Leonov's Legacy

by Wecanhaveallthree



Category: Warhammer 40.000
Genre: Gen
Language: English
Status: Completed
Published: 2019-11-19
Updated: 2019-11-19
Packaged: 2021-02-13 02:04:00
Rating: General Audiences
Warnings: No Archive Warnings Apply
Chapters: 1
Words: 1,364
Publisher: archiveofourown.org
Story URL: https://archiveofourown.org/works/21486529
Author URL: https://archiveofourown.org/users/Wecanhaveallthree/pseuds/Wecanhaveallthree
Summary: A glimpse at the dark moments between the revelation of Lorgar's betrayal and Thiel's daring rescue.
Comments: 2
Kudos: 16





	Leonov's Legacy

**Author's Note:**

> 'The first person to go on a spacewalk was Alexei Leonov. He was from Russia. The first spacewalk was on March 18, 1965. It was 10 minutes long.'

_Let the galaxy burn._

The words have a weight to them, a solemnity. They are not the speech of barbs and taunts flung between bloodied brothers. Prophecy rings them like black bells, unsinging the universe, taking it apart toll by toll, stitch by stitch. All that is right and proper cannot survive those words. The speaker cannot be immune.

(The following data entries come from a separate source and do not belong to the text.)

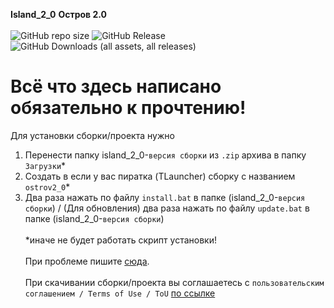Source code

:  **Island_2_0** **Остров 2.0**<br><br>
![GitHub repo size](https://img.shields.io/github/repo-size/Sssprt/Island_2_0)
![GitHub Release](https://img.shields.io/github/v/release/Sssprt/Island_2_0)
![GitHub Downloads (all assets, all releases)](https://img.shields.io/github/downloads/Sssprt/Island_2_0/total)



# Всё что здесь написано обязательно к прочтению!
Для установки сборки/проекта нужно<br>
1. Перенести папку island_2_0-`версия сборки` из `.zip` архива в папку `Загрузки`\*<br>
2. Создать в если у вас пиратка (TLauncher) сборку с названием `ostrov2_0`\*<br>
3. Два раза нажать по файлу `install.bat` в папке (island_2_0-`версия сборки`) / (Для обновления) два раза нажать по файлу `update.bat` в папке (island_2_0-`версия сборки`)
<br><br>*иначе не будет работать скрипт установки!<br><br>
При проблеме пишите [сюда](https://github.com/Sssprt/Island_2_0/issues/new/choose).<br><br>
При скачивании сборки/проекта вы соглашаетесь с `пользовательским соглашением / Terms of Use / ToU` [по ссылке](https://github.com/Sssprt/Island_2_0/blob/main/configuration/ToU.md)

But the shadows that flood behind the Aurelians eyes: he knows.

He knows and welcomes it.

For a fraction of a second, Guilliman believes that his brother is fleeing, growing smaller, shrinking, some other trick or mystique. The impossibility of it, matched by the poisoned bile on his tongue -- those hateful words boiling up from his hearts, a place the Primarch did not suspect he had until this moment -- stills the churn of practical and theoretical.

Then the slicing pain of shattered crystalflex shards robs him of even those thoughts.

The bridge of the _Macragge’s Honour_ is disintegrating around him. He can feel the grave chill of the vacuum hungering at his back, the inexorable pull and push of unequalised pressure. The halo of instruments, metal, blood and bodies expanding like a supernova.

He is a creature of ancient science married to indomitable will. Few forces exist in this world that can move a Primarch except by his consent.

He can no more resist the expulsion than a babe can cling to a mother’s breast.

Visions of starlight caper across his vision. Falling stars. Shooting stars. An orrery of destruction over Calth. Capital ships vent their betrayal and fury on one another. Their escorts cling to their skirts like distressed children, peeking out to offer their own volleys of macro-cannons and missiles to the orbital violence.

They burn up in great waves, like chains of fire across the skyline. Link by link. Step by step. Formations are sundered and scattered, or go down together - it matters not.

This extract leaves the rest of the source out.